In community association governance and management, everyone strives to get better control of their costs.

Whether it's trying to get capital repair and renovation projects completed in line with the cost estimate listed in the association's reserve fund study, or make sure expenses in your current fiscal year fall within what you had budgeted, a fundamental goal in community association governance and management is getting better value for the fees that owners contribute every month.

Being able to get better control of your capital fund and operational costs starts with one thing: Having quick and ready access to your all of your property's work history.

The uncomfortable question many boards and managers need to ask is simple.

Where is our community association's data?

I'm not just talking about the files you can see today in a shared online file folder system, hard drive, or filing cabinet. I'm talking about the full record of work performed and outcomes achieved at your property over the years. A property's work history includes all the reports, the recommendations, the decisions, the outcomes and the lessons learned.
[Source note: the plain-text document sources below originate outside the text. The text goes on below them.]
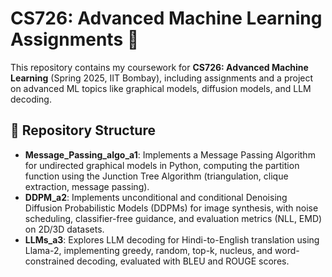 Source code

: # CS726: Advanced Machine Learning Assignments 🚀

This repository contains my coursework for **CS726: Advanced Machine Learning** (Spring 2025, IIT Bombay), including assignments and a project on advanced ML topics like graphical models, diffusion models, and LLM decoding.

## 📁 Repository Structure

- **Message_Passing_algo_a1**: Implements a Message Passing Algorithm for undirected graphical models in Python, computing the partition function using the Junction Tree Algorithm (triangulation, clique extraction, message passing).
- **DDPM_a2**: Implements unconditional and conditional Denoising Diffusion Probabilistic Models (DDPMs) for image synthesis, with noise scheduling, classifier-free guidance, and evaluation metrics (NLL, EMD) on 2D/3D datasets.
- **LLMs_a3**: Explores LLM decoding for Hindi-to-English translation using Llama-2, implementing greedy, random, top-k, nucleus, and word-constrained decoding, evaluated with BLEU and ROUGE scores.


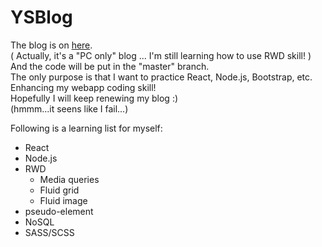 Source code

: # YSBlog
The blog is on [here](https://yoyoshih.github.io/YSBlog/).  
( Actually, it's a "PC only" blog ... I'm still learning how to use RWD skill! )  
And the code will be put in the "master" branch.  
The only purpose is that I want to practice React, Node.js, Bootstrap, etc.  
Enhancing my webapp coding skill!  
Hopefully I will keep renewing my blog :)  
(hmmm...it seens like I fail...)
  
Following is a learning list for myself:  
* React
* Node.js
* RWD
  * Media queries
  * Fluid grid
  * Fluid image
* pseudo-element
* NoSQL
* SASS/SCSS
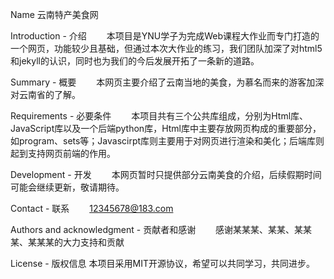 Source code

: Name
云南特产美食网

Introduction - 介绍
  本项目是YNU学子为完成Web课程大作业而专门打造的一个网页，功能较少且基础，但通过本次大作业的练习，我们团队加深了对html5和jekyll的认识，同时也为我们的今后发展开拓了一条新的道路。

Summary - 概要
  本网页主要介绍了云南当地的美食，为慕名而来的游客加深对云南省的了解。

Requirements - 必要条件
  本项目共有三个公共库组成，分别为Html库、JavaScript库以及一个后端python库，Html库中主要存放网页构成的重要部分，如program、sets等；Javascirpt库则主要用于对网页进行渲染和美化；后端库则起到支持网页前端的作用。

Development - 开发
  本网页暂时只提供部分云南美食的介绍，后续假期时间可能会继续更新，敬请期待。

Contact - 联系
  12345678@183.com

Authors and acknowledgment - 贡献者和感谢
  感谢某某某、某某、某某某、某某某的大力支持和贡献

License - 版权信息
本项目采用MIT开源协议，希望可以共同学习，共同进步。
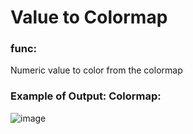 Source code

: # Value to Colormap

### func:

Numeric value to color from the colormap 

### Example of Output: Colormap:

![image](https://user-images.githubusercontent.com/48917675/85925404-19056d00-b84d-11ea-9fae-274e57046b06.png)

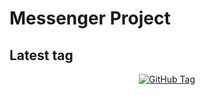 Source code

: # Messenger Project

## Latest tag

<div align="center"><p>
    <a href="https://github.com/Messenger-UTM-Project/Echo/tags">
      <img alt="GitHub Tag" src="https://img.shields.io/github/v/tag/Messenger-UTM-Project/Echo">
    </a>
</p></div>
Files don't give the full picture, even if you have them all.

In most communities, their property work history is scattered, incomplete, or has already been lost. Every month, condo boards make decisions on how to spend tens of thousands of dollars, if not hundreds of thousands of dollars, with partial information.
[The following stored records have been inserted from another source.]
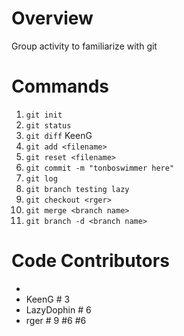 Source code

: 
# Overview
Group activity to familiarize with git

# Commands
1. `git init` 
2. `git status` 
3. `git diff` KeenG
4. `git add <filename>` 
5. `git reset <filename>`
6. `git commit -m "tonboswimmer here"`
7. `git log`
8. `git branch testing lazy`
9. `git checkout <rger>`
10. `git merge <branch name>`
11. `git branch -d <branch name>`

# Code Contributors
- <alias of developer>
- KeenG # 3
- LazyDophin # 6
- rger # 9 #6 #6

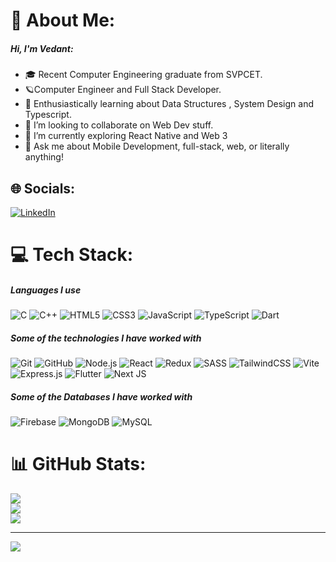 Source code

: # 💫 About Me:
##### Hi, I'm Vedant:
- 🎓 Recent Computer Engineering graduate from SVPCET.
- 🪐Computer Engineer and Full Stack Developer.
- 🌱 Enthusiastically learning about Data Structures , System Design and Typescript.
- 👯 I’m looking to collaborate on Web Dev stuff.
- 🤔 I’m currently exploring React Native and Web 3
- 💬 Ask me about Mobile Development, full-stack, web, or literally anything!


## 🌐 Socials:
[![LinkedIn](https://img.shields.io/badge/LinkedIn-%230077B5.svg?logo=linkedin&logoColor=white)](https://linkedin.com/in/vedant-warjurkar) 

# 💻 Tech Stack:
##### Languages I use

![C](https://img.shields.io/badge/-C-000000?style=flat&logo=c)
![C++](https://img.shields.io/badge/-C++-000000?style=flat&logo=c%2B%2B)
![HTML5](https://img.shields.io/badge/-HTML5-000000?style=flat&logo=html5)
![CSS3](https://img.shields.io/badge/css3-%231572B6.svg?style=flate&logo=css3&logoColor=white)
![JavaScript](https://img.shields.io/badge/-JavaScript-000000?style=flat&logo=javascript)
![TypeScript](https://img.shields.io/badge/-TypeScript-000000?style=flat&logo=typescript)
![Dart](https://img.shields.io/badge/dart-%230175C2.svg?style=flat&logo=dart&logoColor=white)


##### Some of the technologies I have worked with

![Git](https://img.shields.io/badge/-Git-222222?style=flat&logo=git&logoColor=F05032)
![GitHub](https://img.shields.io/badge/-GitHub-222222?style=flat&logo=github&logoColor=181717)
![Node.js](https://img.shields.io/badge/-Node.js-222222?style=flat&logo=node.js&logoColor=339933)
![React](https://img.shields.io/badge/-React-222222?style=flat&logo=React&logoColor=61DAFB)
![Redux](https://img.shields.io/badge/redux-%23593d88.svg?style=flat&logo=redux&logoColor=white)
![SASS](https://img.shields.io/badge/SASS-hotpink.svg?style=flat&logo=SASS&logoColor=white)
![TailwindCSS](https://img.shields.io/badge/tailwindcss-%2338B2AC.svg?style=flat&logo=tailwind-css&logoColor=white)
![Vite](https://img.shields.io/badge/vite-%23646CFF.svg?style=flat&logo=vite&logoColor=white)
![Express.js](https://img.shields.io/badge/express.js-%23404d59.svg?style=flat&logo=express&logoColor=%2361DAFB)
![Flutter](https://img.shields.io/badge/Flutter-%2302569B.svg?style=flat&logo=Flutter&logoColor=white)
![Next JS](https://img.shields.io/badge/Next-black?style=flat&logo=next.js&logoColor=white)


##### Some of the Databases I have worked with
![Firebase](https://img.shields.io/badge/Firebase-039BE5?style=flat&logo=Firebase&logoColor=white)
![MongoDB](https://img.shields.io/badge/MongoDB-%234ea94b.svg?style=flat&logo=mongodb&logoColor=white)
![MySQL](https://img.shields.io/badge/mysql-%2300f.svg?style=flat&logo=mysql&logoColor=white)

# 📊 GitHub Stats:
![](https://github-readme-stats.vercel.app/api?username=Vedant-20&theme=radical&hide_border=false&include_all_commits=true&count_private=true)<br/>
![](https://github-readme-streak-stats.herokuapp.com/?user=Vedant-20&theme=radical&hide_border=false)<br/>
![](https://github-readme-stats.vercel.app/api/top-langs/?username=Vedant-20&theme=radical&hide_border=false&include_all_commits=true&count_private=true&layout=compact)

---
[![](https://visitcount.itsvg.in/api?id=Vedant-20&icon=0&color=0)](https://visitcount.itsvg.in)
Data is lost silently when personnel change

There is one constant in community association governance and management: Change.

  • Board members change.
  • Managers change.
  • Management companies change.
  • Staff change.
  • Even owners and residents change.

There's no stopping change, but with each change there's a big risk that part of the property's knowledge will disappear.

Historically, property information lived on paper. Engineering reports, drawings, condition assessments, warranty documents, reserve fund studies, and maintenance recommendations were printed and filed in cabinets on site or at the management company.

Over time, records moved into electronic formats. Email became the main channel of communication. Well intentioned managers saved attachments into file folder systems following their own personal naming convention or that recommended by their management company employer.

Many of these data stores are lost over time. Laptops are replaced. Office servers are migrated from one system to another. Filing cabinets get moved, reorganized, and shrink over time. Banker boxes of records disappear.

With each transition, a part of your property's history becomes harder to find. In many cases, it disappears entirely.

Most community associations don't see it happen. They only experience the impact months or years later.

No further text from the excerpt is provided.